Roney noted that tobacco products make up 40 percent of all litter in the United States and that discarded smoking materials can cause fires. According to the National Fire Center, there have been three fires in the past three years caused by discarded smoking materials, including one in Fairfax County in 2020 which caused over $48 million in damage.
Several members of City Council expressed their approval of the campaign and the new signs. Charles Aligood observed that the signs are “very appealing and eyecatching,” while Leslie Straughan noted that the new signs included e-cigarettes, which the city’s existing signage prohibiting smoking in public parks did not.
City Council unanimously voted to join the campaign pending a review of some language in the agreement by City Attorney Jeremy Carroll. In particular, there was concern about the phrasing regarding enforcement of the policy, which is voluntary under the Share the Air campaign.
The section of the agreement in question read, “If a person continues to violate the voluntary compliance, an owner, manager, or park employee can inform the person that a violation constitutes a nuisance.”
Carroll worked with Share the Air to amend that section of the agreement, which was changed to read that a person continuing to violate the voluntary compliance, an owner, manager, etc., “can inform that person of the voluntary policy and encourage that person to comply.”

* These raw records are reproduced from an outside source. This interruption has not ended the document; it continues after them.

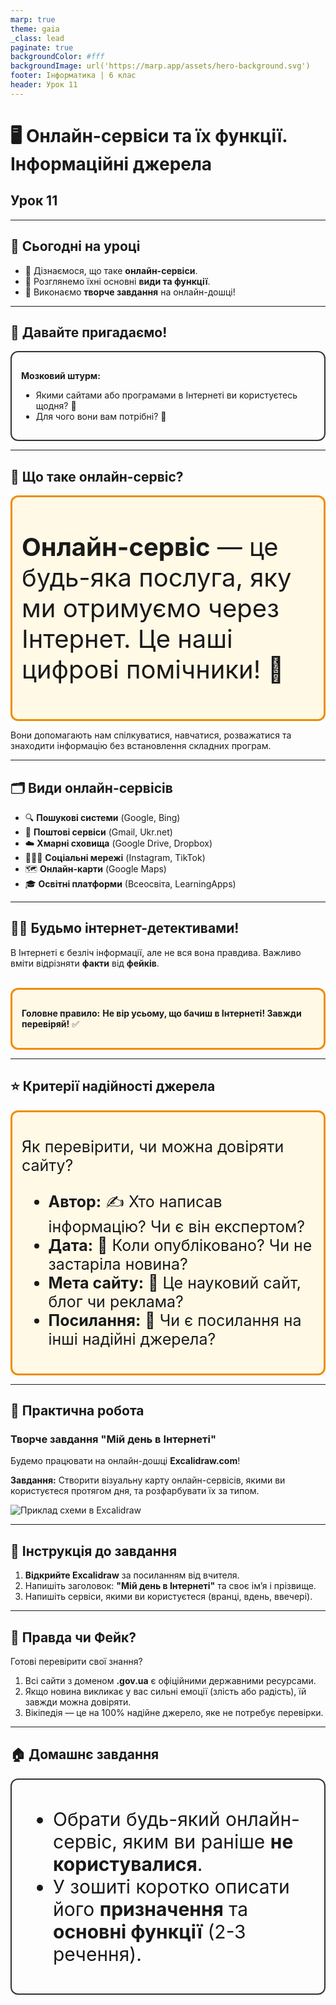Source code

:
 ```yaml
---
marp: true
theme: gaia
_class: lead
paginate: true
backgroundColor: #fff
backgroundImage: url('https://marp.app/assets/hero-background.svg')
footer: Інформатика | 6 клас
header: Урок 11
---
```


<style>

.grid-container {
  display: grid;
  grid-template-columns: 50% 50%;
  align-items: start;
}
.text-left {
  text-align: left;
  padding: 5px;
}
.image-center {
  max-width: 100%; /* Ensures the image scales within its space */
  height: auto;
  text-align: center;
  display: flex;
  align-items: center;
  justify-content: center;
}

.text-large {
  font-size: 40px;
}

.text-medium {
  font-size: 30px;
}

.text-medium-small {
  font-size: 25px;
}

.text-small {
  font-size: 18px;
}

.text-tiny {
  font-size: 14px;
}

.card {
  border: 2px solid #333;
  border-radius: 12px;
  padding: 15px;
}

.important-to-remember {
  border: 3px solid #f08c00; /* Orange border */
  background-color: #fff9e6; /* Light yellow background */
  border-radius: 12px;
  padding: 15px;
}

</style>

# 🖥️ Онлайн-сервіси та їх функції. Інформаційні джерела

## Урок **11**

---

## 📘 Сьогодні на уроці

* 🤔 Дізнаємося, що таке **онлайн-сервіси**.
* 📂 Розглянемо їхні основні **види та функції**.
* 🎨 Виконаємо **творче завдання** на онлайн-дошці!

---

## 🧠 Давайте пригадаємо!

<div class="card">

**Мозковий штурм:**

* Якими сайтами або програмами в Інтернеті ви користуєтесь щодня? 📱
* Для чого вони вам потрібні? 🤔

</div>

---

## 🤔 Що таке онлайн-сервіс?

<div class="card text-large important-to-remember">

**Онлайн-сервіс** — це будь-яка послуга, яку ми отримуємо через Інтернет. Це наші цифрові помічники! 🤖

</div>

Вони допомагають нам спілкуватися, навчатися, розважатися та знаходити інформацію без встановлення складних програм.

---

## 🗂️ Види онлайн-сервісів

* 🔍 **Пошукові системи** (Google, Bing)
* 📧 **Поштові сервіси** (Gmail, Ukr.net)
* ☁️ **Хмарні сховища** (Google Drive, Dropbox)
* 🧑‍🤝‍🧑 **Соціальні мережі** (Instagram, TikTok)
* 🗺️ **Онлайн-карти** (Google Maps)
* 🎓 **Освітні платформи** (Всеосвіта, LearningApps)

---

## 🕵️‍♂️ Будьмо інтернет-детективами!

В Інтернеті є безліч інформації, але не вся вона правдива. Важливо вміти відрізняти **факти** від **фейків**.

</br>

<div class="card important-to-remember">

**Головне правило:** **Не вір усьому, що бачиш в Інтернеті! Завжди перевіряй!** ✅

</div>

---

## ⭐ Критерії надійності джерела

<div class="important-to-remember text-medium-small">

Як перевірити, чи можна довіряти сайту?

* **Автор:** ✍️ Хто написав інформацію? Чи є він експертом?
* **Дата:** 📅 Коли опубліковано? Чи не застаріла новина?
* **Мета сайту:** 🎯 Це науковий сайт, блог чи реклама?
* **Посилання:** 🔗 Чи є посилання на інші надійні джерела?

</div>

---

## 🎨 Практична робота

### **Творче завдання "Мій день в Інтернеті"**

Будемо працювати на онлайн-дошці **Excalidraw.com**!

**Завдання:** Створити візуальну карту онлайн-сервісів, якими ви користуєтеся протягом дня, та розфарбувати їх за типом.

![Приклад схеми в Excalidraw](https://i.imgur.com/gKjG1oV.png)

---

## 📝 Інструкція до завдання

1. **Відкрийте Excalidraw** за посиланням від вчителя.
2. Напишіть заголовок: **"Мій день в Інтернеті"** та своє імʼя і прізвище.
3. Напишіть сервіси, якими ви користуєтеся (вранці, вдень, ввечері).

---

## 🤔 Правда чи Фейк?

Готові перевірити свої знання?

1. Всі сайти з доменом **.gov.ua** є офіційними державними ресурсами.
2. Якщо новина викликає у вас сильні емоції (злість або радість), їй завжди можна довіряти.
3. Вікіпедія — це на 100% надійне джерело, яке не потребує перевірки.

---

## 🏠 Домашнє завдання

<div class="card text-medium">

* Обрати будь-який онлайн-сервіс, яким ви раніше **не користувалися**.
* У зошиті коротко описати його **призначення** та **основні функції** (2-3 речення).

</div>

The agreement with the amended language was signed by City Manager Jim Halasz on Aug. 1. The signs were then delivered to the city and put up at the end of last week.
Established in 1999 by the Virginia General Assembly, the Virginia Foundation for Healthy Youth empowers Virginia’s youth to make healthy choices by reducing and preventing youth tobacco and nicotine use, substance use, and childhood obesity. Y Street, founded in 2004, is the Virginia Foundation for Healthy Youth’s teen volunteer group for high school students.